Dans le présent arrêt, la Cour de cassation réaffirme, comme elle l'avait déjà fait en 2008 (3), que le débiteur ne cesse, au prétexte qu'il est dessaisi de l'administration de ses droits patrimoniaux, d'être propriétaire de ses biens. Dans l'arrêt de 2008, la conséquence qui avait été tirée de ce principe était que le débiteur restait redevable des diverses taxes sur les immeubles qui sont sa propriété (4). Antérieurement, une solution identique avait été posée par le Conseil d'Etat, selon lequel le dessaisissement n'a pas pour effet d'entraîner un changement dans la personne du contribuable, qui reste le débiteur (5).
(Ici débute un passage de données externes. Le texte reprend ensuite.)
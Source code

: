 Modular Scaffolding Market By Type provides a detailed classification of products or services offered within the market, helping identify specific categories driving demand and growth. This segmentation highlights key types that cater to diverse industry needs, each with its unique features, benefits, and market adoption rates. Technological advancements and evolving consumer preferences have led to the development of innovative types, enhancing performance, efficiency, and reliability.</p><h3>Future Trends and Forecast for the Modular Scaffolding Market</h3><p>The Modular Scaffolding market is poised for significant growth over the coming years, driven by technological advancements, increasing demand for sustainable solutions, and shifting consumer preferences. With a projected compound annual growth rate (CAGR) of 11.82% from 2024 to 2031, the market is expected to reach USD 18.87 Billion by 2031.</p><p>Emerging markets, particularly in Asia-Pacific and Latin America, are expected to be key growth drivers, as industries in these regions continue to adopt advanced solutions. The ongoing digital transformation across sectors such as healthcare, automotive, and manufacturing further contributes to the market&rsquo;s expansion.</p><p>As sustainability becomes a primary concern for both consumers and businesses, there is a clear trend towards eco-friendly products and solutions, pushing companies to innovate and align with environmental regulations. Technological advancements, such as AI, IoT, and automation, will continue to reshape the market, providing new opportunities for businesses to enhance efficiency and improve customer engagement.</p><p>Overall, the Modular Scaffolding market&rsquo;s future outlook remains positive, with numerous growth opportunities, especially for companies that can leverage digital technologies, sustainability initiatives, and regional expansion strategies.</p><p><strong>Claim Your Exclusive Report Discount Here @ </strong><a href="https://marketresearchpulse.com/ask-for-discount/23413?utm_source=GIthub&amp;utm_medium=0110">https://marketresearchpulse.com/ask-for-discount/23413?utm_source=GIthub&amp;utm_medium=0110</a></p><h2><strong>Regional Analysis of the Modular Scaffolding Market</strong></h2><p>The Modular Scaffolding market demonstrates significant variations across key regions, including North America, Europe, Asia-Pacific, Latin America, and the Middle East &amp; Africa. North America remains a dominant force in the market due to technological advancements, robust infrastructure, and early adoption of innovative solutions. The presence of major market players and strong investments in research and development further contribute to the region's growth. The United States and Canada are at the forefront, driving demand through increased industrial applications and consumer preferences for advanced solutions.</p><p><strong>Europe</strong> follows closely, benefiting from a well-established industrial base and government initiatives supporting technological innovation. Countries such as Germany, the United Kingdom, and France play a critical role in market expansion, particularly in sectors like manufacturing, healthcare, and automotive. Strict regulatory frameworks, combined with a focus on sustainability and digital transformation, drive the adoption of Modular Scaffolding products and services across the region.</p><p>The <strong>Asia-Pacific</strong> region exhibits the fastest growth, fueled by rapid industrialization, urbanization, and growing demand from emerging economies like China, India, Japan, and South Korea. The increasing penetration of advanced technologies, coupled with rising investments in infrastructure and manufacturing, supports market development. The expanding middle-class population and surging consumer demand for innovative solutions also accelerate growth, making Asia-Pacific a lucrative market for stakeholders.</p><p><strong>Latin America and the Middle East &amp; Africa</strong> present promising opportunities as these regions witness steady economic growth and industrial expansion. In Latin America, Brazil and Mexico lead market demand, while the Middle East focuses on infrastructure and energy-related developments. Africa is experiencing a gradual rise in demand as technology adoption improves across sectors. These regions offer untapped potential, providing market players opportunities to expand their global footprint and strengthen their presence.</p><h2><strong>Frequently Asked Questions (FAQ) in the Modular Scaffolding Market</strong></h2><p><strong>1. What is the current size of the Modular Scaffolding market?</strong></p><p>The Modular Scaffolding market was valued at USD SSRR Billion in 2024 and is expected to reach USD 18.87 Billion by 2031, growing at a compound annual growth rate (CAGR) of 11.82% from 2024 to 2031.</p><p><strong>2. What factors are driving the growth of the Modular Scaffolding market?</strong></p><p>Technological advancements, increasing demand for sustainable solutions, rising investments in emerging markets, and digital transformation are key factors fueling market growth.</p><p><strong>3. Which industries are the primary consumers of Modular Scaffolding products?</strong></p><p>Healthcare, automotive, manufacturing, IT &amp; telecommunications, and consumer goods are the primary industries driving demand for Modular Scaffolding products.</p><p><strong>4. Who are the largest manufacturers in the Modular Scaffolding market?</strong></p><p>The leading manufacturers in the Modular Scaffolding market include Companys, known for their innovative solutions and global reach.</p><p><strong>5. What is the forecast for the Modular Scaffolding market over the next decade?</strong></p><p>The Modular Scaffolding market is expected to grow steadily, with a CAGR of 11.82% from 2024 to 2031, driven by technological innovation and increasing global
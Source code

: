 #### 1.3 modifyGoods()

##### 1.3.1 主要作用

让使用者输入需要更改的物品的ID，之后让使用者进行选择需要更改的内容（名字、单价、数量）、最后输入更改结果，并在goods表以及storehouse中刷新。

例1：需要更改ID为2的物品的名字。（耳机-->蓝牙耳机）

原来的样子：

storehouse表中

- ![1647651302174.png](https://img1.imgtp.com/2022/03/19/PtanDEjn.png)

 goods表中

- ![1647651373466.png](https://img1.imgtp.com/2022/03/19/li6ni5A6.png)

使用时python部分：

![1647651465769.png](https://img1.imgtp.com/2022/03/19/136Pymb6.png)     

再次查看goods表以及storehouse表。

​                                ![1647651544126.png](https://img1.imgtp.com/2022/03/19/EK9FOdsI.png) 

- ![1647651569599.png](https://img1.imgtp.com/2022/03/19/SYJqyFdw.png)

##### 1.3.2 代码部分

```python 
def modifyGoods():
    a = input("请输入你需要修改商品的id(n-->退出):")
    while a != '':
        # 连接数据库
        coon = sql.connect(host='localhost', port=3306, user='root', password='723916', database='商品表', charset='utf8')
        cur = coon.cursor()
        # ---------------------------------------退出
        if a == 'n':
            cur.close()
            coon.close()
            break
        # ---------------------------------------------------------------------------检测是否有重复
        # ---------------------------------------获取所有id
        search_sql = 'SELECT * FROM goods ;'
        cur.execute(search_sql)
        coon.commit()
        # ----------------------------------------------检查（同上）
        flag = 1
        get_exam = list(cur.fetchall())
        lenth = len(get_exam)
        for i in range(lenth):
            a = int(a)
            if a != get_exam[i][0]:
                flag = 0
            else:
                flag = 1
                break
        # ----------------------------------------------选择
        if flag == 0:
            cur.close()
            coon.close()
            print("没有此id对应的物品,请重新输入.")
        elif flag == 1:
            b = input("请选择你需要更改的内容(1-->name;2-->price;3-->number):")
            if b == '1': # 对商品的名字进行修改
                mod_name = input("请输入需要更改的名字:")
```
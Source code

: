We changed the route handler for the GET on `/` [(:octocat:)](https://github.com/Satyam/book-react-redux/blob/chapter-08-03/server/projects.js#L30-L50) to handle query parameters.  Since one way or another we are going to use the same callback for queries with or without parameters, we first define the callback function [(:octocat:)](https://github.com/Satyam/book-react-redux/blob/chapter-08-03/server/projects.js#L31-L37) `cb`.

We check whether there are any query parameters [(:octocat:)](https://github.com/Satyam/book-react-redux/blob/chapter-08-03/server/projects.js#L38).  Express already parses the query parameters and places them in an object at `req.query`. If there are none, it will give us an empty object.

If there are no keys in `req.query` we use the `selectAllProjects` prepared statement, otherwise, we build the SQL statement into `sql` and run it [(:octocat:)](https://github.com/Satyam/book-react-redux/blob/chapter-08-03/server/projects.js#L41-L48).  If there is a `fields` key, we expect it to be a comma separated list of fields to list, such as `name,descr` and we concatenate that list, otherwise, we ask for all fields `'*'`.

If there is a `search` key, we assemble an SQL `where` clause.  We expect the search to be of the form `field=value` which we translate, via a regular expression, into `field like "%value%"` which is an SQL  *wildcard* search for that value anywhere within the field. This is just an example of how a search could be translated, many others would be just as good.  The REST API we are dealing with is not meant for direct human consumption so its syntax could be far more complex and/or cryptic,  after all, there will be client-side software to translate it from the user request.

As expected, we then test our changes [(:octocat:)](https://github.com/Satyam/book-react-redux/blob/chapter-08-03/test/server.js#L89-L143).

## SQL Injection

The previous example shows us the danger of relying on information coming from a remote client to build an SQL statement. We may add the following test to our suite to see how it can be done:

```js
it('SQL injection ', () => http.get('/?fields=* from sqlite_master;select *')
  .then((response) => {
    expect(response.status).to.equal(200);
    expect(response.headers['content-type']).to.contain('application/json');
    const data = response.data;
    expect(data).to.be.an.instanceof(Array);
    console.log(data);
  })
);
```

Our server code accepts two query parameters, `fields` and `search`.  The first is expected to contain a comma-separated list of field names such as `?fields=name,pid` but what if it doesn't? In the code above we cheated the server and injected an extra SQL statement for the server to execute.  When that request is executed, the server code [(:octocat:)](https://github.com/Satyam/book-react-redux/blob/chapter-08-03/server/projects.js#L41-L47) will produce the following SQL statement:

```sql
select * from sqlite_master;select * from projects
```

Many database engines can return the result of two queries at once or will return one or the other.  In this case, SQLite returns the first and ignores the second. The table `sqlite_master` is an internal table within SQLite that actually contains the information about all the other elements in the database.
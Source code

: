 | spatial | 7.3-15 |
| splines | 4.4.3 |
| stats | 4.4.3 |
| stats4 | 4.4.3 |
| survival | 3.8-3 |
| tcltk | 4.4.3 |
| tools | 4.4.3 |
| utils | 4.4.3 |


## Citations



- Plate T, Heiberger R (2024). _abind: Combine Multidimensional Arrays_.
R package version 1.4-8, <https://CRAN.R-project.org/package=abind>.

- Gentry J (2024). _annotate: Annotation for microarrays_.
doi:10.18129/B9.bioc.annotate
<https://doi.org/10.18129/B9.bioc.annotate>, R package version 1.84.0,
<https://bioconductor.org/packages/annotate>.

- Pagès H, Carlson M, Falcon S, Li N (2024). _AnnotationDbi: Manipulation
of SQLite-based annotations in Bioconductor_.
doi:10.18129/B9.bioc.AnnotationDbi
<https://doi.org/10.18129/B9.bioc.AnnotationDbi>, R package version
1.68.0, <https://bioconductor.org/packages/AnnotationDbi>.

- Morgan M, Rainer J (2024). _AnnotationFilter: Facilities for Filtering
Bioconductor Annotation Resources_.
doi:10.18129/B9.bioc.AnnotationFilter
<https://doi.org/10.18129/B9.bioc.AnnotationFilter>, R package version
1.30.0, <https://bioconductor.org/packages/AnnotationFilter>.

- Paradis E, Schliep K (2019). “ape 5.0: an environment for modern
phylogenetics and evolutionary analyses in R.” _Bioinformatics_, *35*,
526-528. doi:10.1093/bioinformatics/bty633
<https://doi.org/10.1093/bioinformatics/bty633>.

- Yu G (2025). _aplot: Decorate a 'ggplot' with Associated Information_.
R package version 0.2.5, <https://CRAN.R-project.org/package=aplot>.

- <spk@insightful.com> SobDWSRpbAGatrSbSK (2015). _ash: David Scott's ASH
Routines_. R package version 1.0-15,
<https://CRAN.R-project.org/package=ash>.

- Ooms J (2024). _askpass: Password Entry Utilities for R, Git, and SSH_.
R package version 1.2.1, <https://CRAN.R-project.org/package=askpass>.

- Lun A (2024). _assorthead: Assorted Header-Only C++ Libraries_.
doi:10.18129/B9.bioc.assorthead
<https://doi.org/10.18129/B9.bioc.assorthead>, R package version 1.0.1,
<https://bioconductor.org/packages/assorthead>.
Dès lors que le débiteur reste propriétaire de ses biens, il ne peut en être privé tant que les raisons d'être du dessaisissement n'ont pas joué. Comme nous l'avons déjà précisé, le dessaisissement a pour objet la protection du gage commun des créanciers. On comprend donc que le débiteur ne puisse vendre le bien ni même le donner à bail, car, ce faisant, il porterait atteinte au gage des créanciers. En revanche, tant que le bien n'est pas vendu, il n'existe aucune bonne raison d'en priver le débiteur. L'expulsion du débiteur d'un immeuble qui lui appartient est donc impossible. En revanche, dès que l'immeuble ne lui appartient plus, alors l'acquéreur doit pouvoir jouir d'un bien avec tous ses attributs. Le prix qu'il a payé, et qui est destiné à assurer la satisfaction des créanciers, participant ainsi à la défense du gage commun en ce qu'il remplace dans le patrimoine du débiteur le bien vendu, tient compte du fait que le bien est libre d'occupation. Il est en conséquence logique que l'expulsion puisse être ordonnée, une fois que l'acquéreur est définitivement devenu propriétaire. La vente ne devra pas seulement être parfaite au sens où l'entend le droit des entreprises en difficulté. Ainsi, ne suffira-t-il pas que l'ordonnance d'autorisation de vente, dans le cas de la vente de gré à gré, soit passée en force de chose jugée, ce qui, on le sait, est le critère de perfection de la vente en droit des entreprises en difficulté (6). Il faudra encore que l'effet translatif se soit produit, ce qui présuppose que l'acte de cession ait été signé.

En revanche, une fois la cession devenue définitive, la libération des lieux s'impose. Il a été jugé, à cet égard, que la clause du cahier des charges mentionnant la présence du débiteur dans les lieux ne peut exonérer le liquidateur de son obligation de délivrance, ce dont il résulte qu'il doit prendre les mesures nécessaires à la libération des lieux (7).

Signalons enfin une autre solution posée par l'arrêt commenté, de manière inédite à notre connaissance. Elle concerne le problème du détournement du courrier.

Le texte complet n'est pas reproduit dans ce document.